This story was first published in digitalhealth.net

The Public Accounts Committee has claimed that the Department of Health & Social Care (DHSC) and the NHS have a long way to go to deal with, and move on from, the legacy of their track record of failed IT programmes over almost two decades.
It is six years since the digital strategy which was revealed under a headline target to achieve a ‘paperless NHS’ by 2018: it still has not achieved this target, which has now been watered-down and moved back by six years. Additionally, the department’s vision for digital, data and technology still doesn’t have an implementation plan for how this will be delivered, with the committee reporting that current governance and accountability arrangements are ‘both overly complex and insufficiently defined’.
That announcement followed DHSC’s ‘expensive and largely unsuccessful’ previous attempt, between 2002 and 2011, at introducing modern, integrated IT systems with patient records available electronically throughout England.

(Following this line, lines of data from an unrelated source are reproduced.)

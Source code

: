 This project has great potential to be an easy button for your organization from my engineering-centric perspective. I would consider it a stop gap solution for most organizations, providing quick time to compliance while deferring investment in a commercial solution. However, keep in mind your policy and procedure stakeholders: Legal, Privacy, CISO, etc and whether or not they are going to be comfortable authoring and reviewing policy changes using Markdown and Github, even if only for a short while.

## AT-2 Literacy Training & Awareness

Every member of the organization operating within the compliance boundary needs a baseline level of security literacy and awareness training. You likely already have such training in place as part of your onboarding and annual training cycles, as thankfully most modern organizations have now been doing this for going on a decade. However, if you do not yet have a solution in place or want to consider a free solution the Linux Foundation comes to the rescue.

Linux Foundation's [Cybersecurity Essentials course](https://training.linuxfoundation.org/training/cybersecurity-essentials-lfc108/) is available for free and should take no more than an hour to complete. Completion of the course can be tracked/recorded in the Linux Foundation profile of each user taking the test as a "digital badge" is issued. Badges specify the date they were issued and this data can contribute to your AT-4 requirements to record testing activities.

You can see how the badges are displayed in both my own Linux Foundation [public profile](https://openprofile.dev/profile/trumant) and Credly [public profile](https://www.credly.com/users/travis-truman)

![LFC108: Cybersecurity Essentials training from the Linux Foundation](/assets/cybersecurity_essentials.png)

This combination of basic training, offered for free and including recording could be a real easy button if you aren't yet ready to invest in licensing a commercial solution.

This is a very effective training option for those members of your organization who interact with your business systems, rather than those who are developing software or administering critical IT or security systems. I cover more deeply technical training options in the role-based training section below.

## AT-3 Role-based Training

In 2013, the Public Accounts Committee reported on the ‘extremely disappointing’ level of benefits from that National Programme, and how the public purse was continuing to pay the uncertain, escalating price for failures by the government and its contractors.
The committee now says that DHSC and NHS bodies risk repeating the mistakes that led to those failures and wasting massive sums of taxpayers’ money. It concludes that in 2020, ‘none’ of the components essential to successful delivery of the digital ambition for the NHS - effective governance, realistic and detailed plans, sufficient investment nationally and locally, and clear accountability - are in place.

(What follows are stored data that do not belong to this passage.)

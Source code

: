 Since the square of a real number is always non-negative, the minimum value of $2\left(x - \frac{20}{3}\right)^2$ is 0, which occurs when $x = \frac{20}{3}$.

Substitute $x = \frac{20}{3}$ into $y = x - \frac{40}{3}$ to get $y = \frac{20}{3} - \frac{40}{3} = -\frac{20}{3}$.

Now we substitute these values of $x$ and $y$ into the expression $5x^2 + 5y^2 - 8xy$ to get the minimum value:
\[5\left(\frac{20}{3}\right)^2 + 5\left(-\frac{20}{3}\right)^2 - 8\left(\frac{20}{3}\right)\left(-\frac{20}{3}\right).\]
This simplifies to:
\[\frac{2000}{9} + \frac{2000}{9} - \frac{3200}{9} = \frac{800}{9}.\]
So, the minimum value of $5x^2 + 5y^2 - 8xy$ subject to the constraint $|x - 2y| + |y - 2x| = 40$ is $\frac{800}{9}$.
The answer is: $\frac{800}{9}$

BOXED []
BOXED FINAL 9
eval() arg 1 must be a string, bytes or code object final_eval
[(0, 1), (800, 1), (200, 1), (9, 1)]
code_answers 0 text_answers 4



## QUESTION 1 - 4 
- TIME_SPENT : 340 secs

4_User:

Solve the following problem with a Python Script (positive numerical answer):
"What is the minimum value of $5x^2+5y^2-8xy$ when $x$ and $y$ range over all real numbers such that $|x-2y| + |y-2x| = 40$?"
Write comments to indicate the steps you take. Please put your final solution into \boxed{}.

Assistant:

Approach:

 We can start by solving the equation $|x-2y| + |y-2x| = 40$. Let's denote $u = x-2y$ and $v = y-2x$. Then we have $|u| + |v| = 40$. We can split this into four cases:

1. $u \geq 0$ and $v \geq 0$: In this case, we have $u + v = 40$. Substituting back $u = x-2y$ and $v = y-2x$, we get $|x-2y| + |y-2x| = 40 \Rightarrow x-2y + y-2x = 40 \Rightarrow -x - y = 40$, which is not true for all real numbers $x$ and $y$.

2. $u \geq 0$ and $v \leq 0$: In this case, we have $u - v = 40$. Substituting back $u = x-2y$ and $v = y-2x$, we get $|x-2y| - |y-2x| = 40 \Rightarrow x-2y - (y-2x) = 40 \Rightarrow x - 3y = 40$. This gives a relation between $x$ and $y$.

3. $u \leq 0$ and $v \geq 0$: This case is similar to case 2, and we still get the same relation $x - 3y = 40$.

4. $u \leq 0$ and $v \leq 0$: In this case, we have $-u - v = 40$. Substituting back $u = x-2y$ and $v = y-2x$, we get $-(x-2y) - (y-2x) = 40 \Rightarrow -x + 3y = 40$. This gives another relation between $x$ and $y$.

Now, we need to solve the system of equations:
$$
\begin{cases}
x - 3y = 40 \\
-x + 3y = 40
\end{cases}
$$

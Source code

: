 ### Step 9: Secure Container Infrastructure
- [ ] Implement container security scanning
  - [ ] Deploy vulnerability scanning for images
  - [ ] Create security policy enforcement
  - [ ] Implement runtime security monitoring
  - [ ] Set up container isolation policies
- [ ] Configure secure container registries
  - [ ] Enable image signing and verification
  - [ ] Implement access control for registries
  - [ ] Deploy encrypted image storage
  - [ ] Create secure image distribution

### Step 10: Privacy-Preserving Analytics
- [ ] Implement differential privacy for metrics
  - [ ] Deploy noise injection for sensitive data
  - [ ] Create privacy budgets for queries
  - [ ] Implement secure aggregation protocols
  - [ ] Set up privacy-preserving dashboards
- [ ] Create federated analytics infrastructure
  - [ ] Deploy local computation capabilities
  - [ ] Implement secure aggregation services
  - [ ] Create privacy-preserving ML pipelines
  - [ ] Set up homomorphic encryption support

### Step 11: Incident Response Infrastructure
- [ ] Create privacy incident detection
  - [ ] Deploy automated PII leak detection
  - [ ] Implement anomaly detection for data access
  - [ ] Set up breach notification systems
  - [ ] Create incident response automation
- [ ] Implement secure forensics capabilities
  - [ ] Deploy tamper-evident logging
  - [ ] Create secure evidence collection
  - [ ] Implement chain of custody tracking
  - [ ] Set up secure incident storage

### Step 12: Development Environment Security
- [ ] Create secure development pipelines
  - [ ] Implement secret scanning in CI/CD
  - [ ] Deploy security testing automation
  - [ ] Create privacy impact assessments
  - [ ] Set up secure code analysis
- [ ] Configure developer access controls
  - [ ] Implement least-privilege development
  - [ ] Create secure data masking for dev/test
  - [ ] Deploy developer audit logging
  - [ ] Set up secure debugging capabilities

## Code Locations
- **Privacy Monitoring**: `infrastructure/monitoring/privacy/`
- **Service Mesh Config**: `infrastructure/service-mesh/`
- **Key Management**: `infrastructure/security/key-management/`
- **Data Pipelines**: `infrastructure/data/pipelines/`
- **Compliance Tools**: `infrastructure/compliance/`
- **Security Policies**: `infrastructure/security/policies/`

According to NHSE&I, the NHS will need around £8.1 billion to deliver its digital transformation ambitions, including £5.1 billion from national bodies and £3 billion from trusts. But it is unclear where struggling trusts, some of whom have been dipping into their capital budgets to maintain current service provision, as the Committee reported in July of this year, will find their contribution.
Health bodies also now face major challenges dealing with the current coronavirus pandemic, but the commendable work of staff across the services has shown the potential for organisations to deploy digital solutions and adapt to new technologies. The DHSC and NHS bodies must make best use of this learning in their digital programmes, says the committee.
Meg Hillier, chair of the Public Accounts Committee, said: “After 18 years of failed attempts to digitally transform the NHS you would hope that the one success that could be claimed was the learning and change to ensure those failures are not repeated. Incredibly, still, none of the components essential to successful delivery of the digital ambition for the NHS are in place, and instead the government presses on with expensive and unproven strategies and contracts that cost the taxpayer millions but don’t deliver.
“The response to the pandemic demonstrates it is possible to reset and adopt new digital solutions and technologies. But there needs to be a clear strategy that works with local trusts and acknowledges the financial pressures they are under.”
Danny Mortimer, chief executive of the NHS Confederation, said: “Health leaders tell us that the response to the Covid-19 pandemic has seen a digital revolution with the creation of shared care records, a wholescale shift of GP appointments to telephone and online, and the rapid adoption of video-based outpatient and follow-up appointments, alongside continuing to provide face-to-face services where needed.
“Patients and frontline healthcare workers have responded well to these new ways of accessing healthcare but our members need support to take them further, particularly around infrastructure improvements and up to date equipment. In our recent survey, almost three-quarters of NHS leaders said they did not have enough capital funding to upgrade their infrastructure, including IT.
“Health leaders shouldn’t be expected to raid their limited capital budgets to support these developments and we need to see a commitment to greater financial support from the Chancellor’s one-year spending plan with a commitment to a proper longer-term plan for capital investment in all parts of the NHS, not just the repeatedly announced 40 hospitals.”